Am Wed, 21 Aug 2019 10:50:19 +0200 schrieb Ondřej Kuzník ondra@mistotebe.net:
On Tue, Aug 20, 2019 at 10:22:56PM +0200, Martin W. wrote:
Dear OpenLDAP technical list,
I‘ve been running into a little problem with my permission structures – and was wondering if you could help me with it.
I want the members of a group to administer a tree structure, the group is member of it. I've tried some acl settings – I'll post my trials below the basic structure.
I've tried some different things ... and none Regex was successful :( Since I'll post some fragments, I put every LDIF fragment within such a bash fragment:
olcAccess: to * by self write by dn="cn=admin,dc=example,dc=com" write by set="[cn=ldapadmins,ou=groups,dc=example,dc=com]/member* & user" write by users read by * none
trial 1
olcAccess: to dn.regex="([^,]+,)?o=([^,]+),ou=entities,dc=example,dc=com" by self write by dn="cn=admin,dc=example,dc=com" write by set="[cn=ldapadmins,ou=groups,dc=example,dc=com]/member* & user" write by set.expand="[cn=admin,o=$2,ou=entities,dc=example,dc=com]/member* & user" write by set="this/member* & user" read by * none
The result is, that admin and any member of ldapadminscan edit, the members of specific entity admin subgroups cannot edit. The specific admin subgroups cannot even see the entities subtree.

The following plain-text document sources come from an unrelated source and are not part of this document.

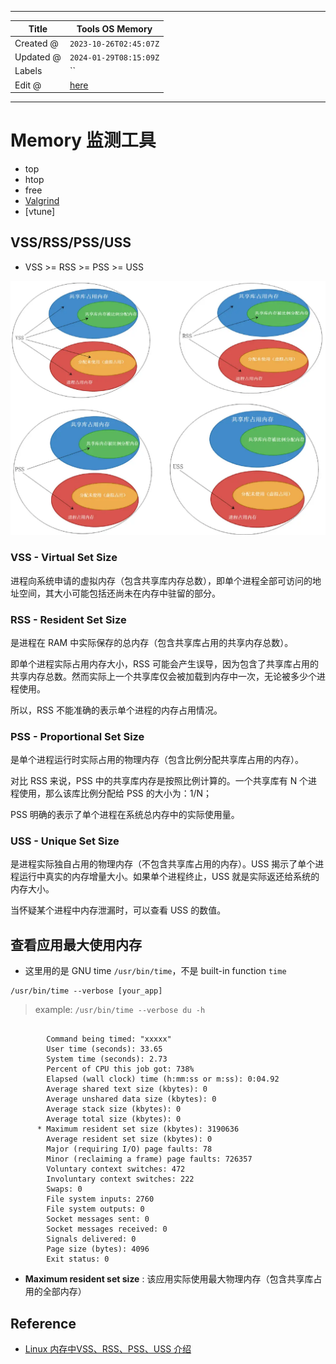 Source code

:-----

| Title     | Tools OS Memory                                      |
| --------- | ---------------------------------------------------- |
| Created @ | `2023-10-26T02:45:07Z`                               |
| Updated @ | `2024-01-29T08:15:09Z`                               |
| Labels    | \`\`                                                 |
| Edit @    | [here](https://github.com/junxnone/linux/issues/125) |

-----

# Memory 监测工具

  - top
  - htop
  - free
  - [Valgrind ](https://valgrind.org/)
  - \[vtune\]

## VSS/RSS/PSS/USS

  - VSS \>= RSS \>= PSS \>= USS

![image](media/edef64fb6fad932020e5f98f687815df569d3b11.png)

### VSS - Virtual Set Size

进程向系统申请的虚拟内存（包含共享库内存总数），即单个进程全部可访问的地址空间，其大小可能包括还尚未在内存中驻留的部分。

### RSS - Resident Set Size

是进程在 RAM 中实际保存的总内存（包含共享库占用的共享内存总数）。

即单个进程实际占用内存大小，RSS
可能会产生误导，因为包含了共享库占用的共享内存总数。然而实际上一个共享库仅会被加载到内存中一次，无论被多少个进程使用。

所以，RSS 不能准确的表示单个进程的内存占用情况。

### PSS - Proportional Set Size

是单个进程运行时实际占用的物理内存（包含比例分配共享库占用的内存）。

对比 RSS 来说，PSS 中的共享库内存是按照比例计算的。一个共享库有 N 个进程使用，那么该库比例分配给 PSS 的大小为：1/N；

PSS 明确的表示了单个进程在系统总内存中的实际使用量。

### USS - Unique Set Size

是进程实际独自占用的物理内存（不包含共享库占用的内存）。USS 揭示了单个进程运行中真实的内存增量大小。如果单个进程终止，USS
就是实际返还给系统的内存大小。

当怀疑某个进程中内存泄漏时，可以查看 USS 的数值。

## 查看应用最大使用内存

  - 这里用的是 GNU time `/usr/bin/time`，不是 built-in function `time`

<!-- end list -->

    /usr/bin/time --verbose [your_app]

> example: `/usr/bin/time --verbose du -h`

``` 

        Command being timed: "xxxxx"
        User time (seconds): 33.65
        System time (seconds): 2.73
        Percent of CPU this job got: 738%
        Elapsed (wall clock) time (h:mm:ss or m:ss): 0:04.92
        Average shared text size (kbytes): 0
        Average unshared data size (kbytes): 0
        Average stack size (kbytes): 0
        Average total size (kbytes): 0
      * Maximum resident set size (kbytes): 3190636
        Average resident set size (kbytes): 0
        Major (requiring I/O) page faults: 78
        Minor (reclaiming a frame) page faults: 726357
        Voluntary context switches: 472
        Involuntary context switches: 222
        Swaps: 0
        File system inputs: 2760
        File system outputs: 0
        Socket messages sent: 0
        Socket messages received: 0
        Signals delivered: 0
        Page size (bytes): 4096
        Exit status: 0
```

  - **Maximum resident set size** : 该应用实际使用最大物理内存（包含共享库占用的全部内存）

## Reference

  - [Linux 内存中VSS、RSS、PSS、USS
    介绍](https://segmentfault.com/a/1190000040077427)
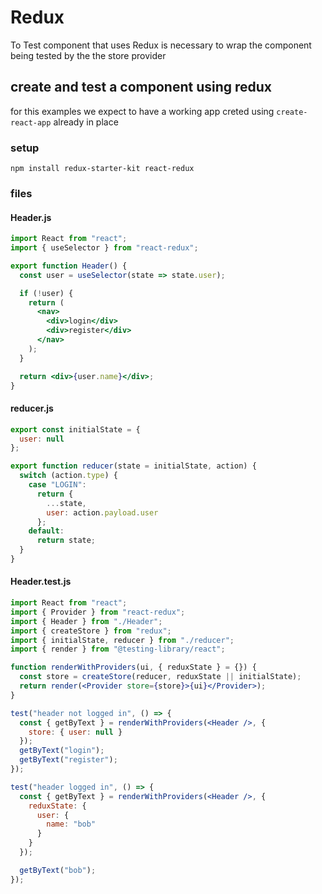 # Redux

To Test component that uses Redux is necessary to wrap the component being tested by the the store provider

## create and test a component using redux

for this examples we expect to have a working app creted using `create-react-app` already in place

### setup

`npm install redux-starter-kit react-redux`

### files

#### Header.js

```jsx
import React from "react";
import { useSelector } from "react-redux";

export function Header() {
  const user = useSelector(state => state.user);

  if (!user) {
    return (
      <nav>
        <div>login</div>
        <div>register</div>
      </nav>
    );
  }

  return <div>{user.name}</div>;
}
```

#### reducer.js

```js
export const initialState = {
  user: null
};

export function reducer(state = initialState, action) {
  switch (action.type) {
    case "LOGIN":
      return {
        ...state,
        user: action.payload.user
      };
    default:
      return state;
  }
}
```

#### Header.test.js

```jsx
import React from "react";
import { Provider } from "react-redux";
import { Header } from "./Header";
import { createStore } from "redux";
import { initialState, reducer } from "./reducer";
import { render } from "@testing-library/react";

function renderWithProviders(ui, { reduxState } = {}) {
  const store = createStore(reducer, reduxState || initialState);
  return render(<Provider store={store}>{ui}</Provider>);
}

test("header not logged in", () => {
  const { getByText } = renderWithProviders(<Header />, {
    store: { user: null }
  });
  getByText("login");
  getByText("register");
});

test("header logged in", () => {
  const { getByText } = renderWithProviders(<Header />, {
    reduxState: {
      user: {
        name: "bob"
      }
    }
  });

  getByText("bob");
});
```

Hi Martin, what is the order of the above two olcAccess statements? If they apply in the order above, it seems the first one will always apply and processing will stop there. In that case you either want to add a "break" in the first one or split/move it to be checked later.
I assume you also know and use the slapacl tool (and loglevel acl) to test with? Does it show any additional information that might be helpful in diagnosing the issue?